Dataset records:
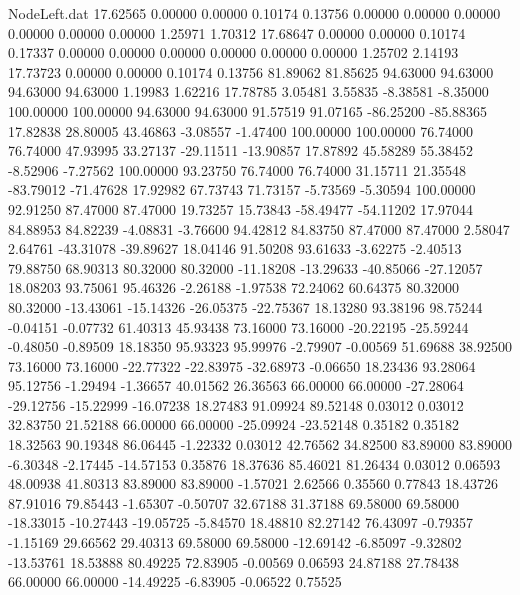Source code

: \begin{filecontents}{NodeLeft.dat}
  17.62565    0.00000    0.00000     0.10174    0.13756    0.00000    0.00000    0.00000    0.00000    0.00000    0.00000    1.25971    1.70312
  17.68647    0.00000    0.00000     0.10174    0.17337    0.00000    0.00000    0.00000    0.00000    0.00000    0.00000    1.25702    2.14193
  17.73723    0.00000    0.00000     0.10174    0.13756   81.89062   81.85625   94.63000   94.63000   94.63000   94.63000    1.19983    1.62216
  17.78785    3.05481    3.55835    -8.38581   -8.35000  100.00000  100.00000   94.63000   94.63000   91.57519   91.07165  -86.25200  -85.88365
  17.82838   28.80005   43.46863    -3.08557   -1.47400  100.00000  100.00000   76.74000   76.74000   47.93995   33.27137  -29.11511  -13.90857
  17.87892   45.58289   55.38452    -8.52906   -7.27562  100.00000   93.23750   76.74000   76.74000   31.15711   21.35548  -83.79012  -71.47628
  17.92982   67.73743   71.73157    -5.73569   -5.30594  100.00000   92.91250   87.47000   87.47000   19.73257   15.73843  -58.49477  -54.11202
  17.97044   84.88953   84.82239    -4.08831   -3.76600   94.42812   84.83750   87.47000   87.47000    2.58047    2.64761  -43.31078  -39.89627
  18.04146   91.50208   93.61633    -3.62275   -2.40513   79.88750   68.90313   80.32000   80.32000  -11.18208  -13.29633  -40.85066  -27.12057
  18.08203   93.75061   95.46326    -2.26188   -1.97538   72.24062   60.64375   80.32000   80.32000  -13.43061  -15.14326  -26.05375  -22.75367
  18.13280   93.38196   98.75244    -0.04151   -0.07732   61.40313   45.93438   73.16000   73.16000  -20.22195  -25.59244   -0.48050   -0.89509
  18.18350   95.93323   95.99976    -2.79907   -0.00569   51.69688   38.92500   73.16000   73.16000  -22.77322  -22.83975  -32.68973   -0.06650
  18.23436   93.28064   95.12756    -1.29494   -1.36657   40.01562   26.36563   66.00000   66.00000  -27.28064  -29.12756  -15.22999  -16.07238
  18.27483   91.09924   89.52148     0.03012    0.03012   32.83750   21.52188   66.00000   66.00000  -25.09924  -23.52148    0.35182    0.35182
  18.32563   90.19348   86.06445    -1.22332    0.03012   42.76562   34.82500   83.89000   83.89000   -6.30348   -2.17445  -14.57153    0.35876
  18.37636   85.46021   81.26434     0.03012    0.06593   48.00938   41.80313   83.89000   83.89000   -1.57021    2.62566    0.35560    0.77843
  18.43726   87.91016   79.85443    -1.65307   -0.50707   32.67188   31.37188   69.58000   69.58000  -18.33015  -10.27443  -19.05725   -5.84570
  18.48810   82.27142   76.43097    -0.79357   -1.15169   29.66562   29.40313   69.58000   69.58000  -12.69142   -6.85097   -9.32802  -13.53761
  18.53888   80.49225   72.83905    -0.00569    0.06593   24.87188   27.78438   66.00000   66.00000  -14.49225   -6.83905   -0.06522    0.75525

\end{filecontents}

TASK DESCRIPTION:
Lines with the string "filecontents": say how many appear in the entries above, giving the number alone.

TASK SOLUTION:
2